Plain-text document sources
• • • • • • •

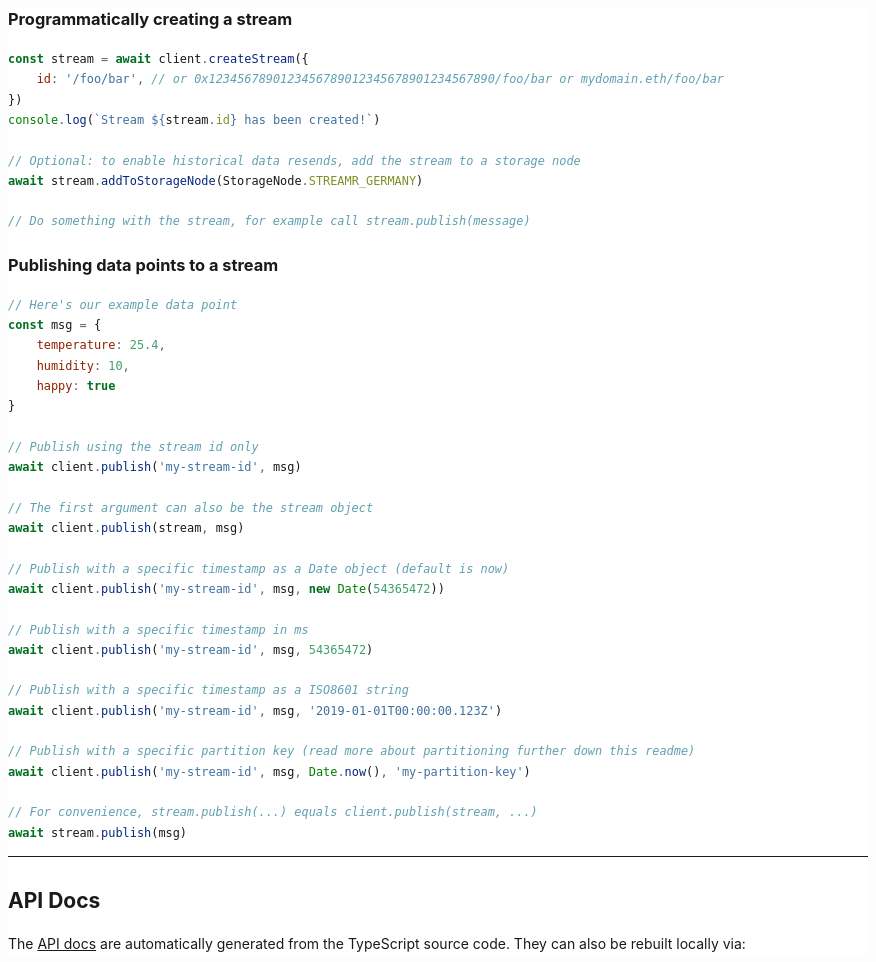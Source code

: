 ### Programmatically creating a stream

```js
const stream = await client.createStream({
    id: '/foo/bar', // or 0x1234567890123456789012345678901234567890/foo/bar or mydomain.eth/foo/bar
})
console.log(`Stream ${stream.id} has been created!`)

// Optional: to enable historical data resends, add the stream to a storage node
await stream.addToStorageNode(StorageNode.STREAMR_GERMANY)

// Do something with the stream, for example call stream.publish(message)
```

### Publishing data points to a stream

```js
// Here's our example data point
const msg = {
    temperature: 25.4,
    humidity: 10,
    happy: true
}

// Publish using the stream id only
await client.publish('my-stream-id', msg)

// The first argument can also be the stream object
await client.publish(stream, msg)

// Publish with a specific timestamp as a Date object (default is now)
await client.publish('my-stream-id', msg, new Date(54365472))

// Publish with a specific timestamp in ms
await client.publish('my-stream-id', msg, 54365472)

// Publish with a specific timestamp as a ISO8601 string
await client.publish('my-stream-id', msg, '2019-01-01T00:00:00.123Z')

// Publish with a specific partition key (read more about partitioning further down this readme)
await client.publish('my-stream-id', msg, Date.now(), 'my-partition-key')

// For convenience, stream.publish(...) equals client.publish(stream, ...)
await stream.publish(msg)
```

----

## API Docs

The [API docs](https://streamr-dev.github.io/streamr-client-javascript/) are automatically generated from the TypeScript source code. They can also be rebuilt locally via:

• • • • • • •

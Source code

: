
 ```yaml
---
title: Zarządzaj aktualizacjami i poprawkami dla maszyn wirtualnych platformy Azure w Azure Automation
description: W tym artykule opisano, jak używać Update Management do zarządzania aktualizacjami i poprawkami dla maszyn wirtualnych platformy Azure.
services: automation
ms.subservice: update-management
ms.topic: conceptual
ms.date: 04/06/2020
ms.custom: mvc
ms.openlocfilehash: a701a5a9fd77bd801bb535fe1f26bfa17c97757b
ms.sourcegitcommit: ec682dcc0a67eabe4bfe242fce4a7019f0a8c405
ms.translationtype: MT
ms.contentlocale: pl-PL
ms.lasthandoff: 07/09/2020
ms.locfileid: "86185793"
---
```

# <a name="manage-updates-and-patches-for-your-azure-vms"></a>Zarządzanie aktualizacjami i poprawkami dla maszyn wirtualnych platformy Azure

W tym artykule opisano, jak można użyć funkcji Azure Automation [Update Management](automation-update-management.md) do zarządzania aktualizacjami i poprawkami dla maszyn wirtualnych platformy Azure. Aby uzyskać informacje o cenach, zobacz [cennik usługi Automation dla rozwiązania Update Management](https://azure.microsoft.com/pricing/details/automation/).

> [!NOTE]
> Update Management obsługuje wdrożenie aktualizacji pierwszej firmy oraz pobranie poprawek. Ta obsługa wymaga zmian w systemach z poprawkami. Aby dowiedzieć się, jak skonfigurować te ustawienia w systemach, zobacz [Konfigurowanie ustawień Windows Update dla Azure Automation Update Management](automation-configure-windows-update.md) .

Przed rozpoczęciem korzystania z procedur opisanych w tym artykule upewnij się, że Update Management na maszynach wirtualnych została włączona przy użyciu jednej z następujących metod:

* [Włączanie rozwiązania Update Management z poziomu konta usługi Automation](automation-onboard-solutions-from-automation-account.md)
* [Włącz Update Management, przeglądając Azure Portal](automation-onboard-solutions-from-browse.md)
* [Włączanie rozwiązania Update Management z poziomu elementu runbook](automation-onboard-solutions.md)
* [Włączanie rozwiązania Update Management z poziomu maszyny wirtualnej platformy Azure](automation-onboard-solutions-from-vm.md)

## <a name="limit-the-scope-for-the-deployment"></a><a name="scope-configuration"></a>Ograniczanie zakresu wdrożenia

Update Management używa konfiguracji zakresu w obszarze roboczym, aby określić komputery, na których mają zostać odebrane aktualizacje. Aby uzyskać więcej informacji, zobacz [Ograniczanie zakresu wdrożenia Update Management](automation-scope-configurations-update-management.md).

• • • • • • •

PROBLEM: State how many lines above include the word "partition", and nothing more.

ANSWER SECTION: 2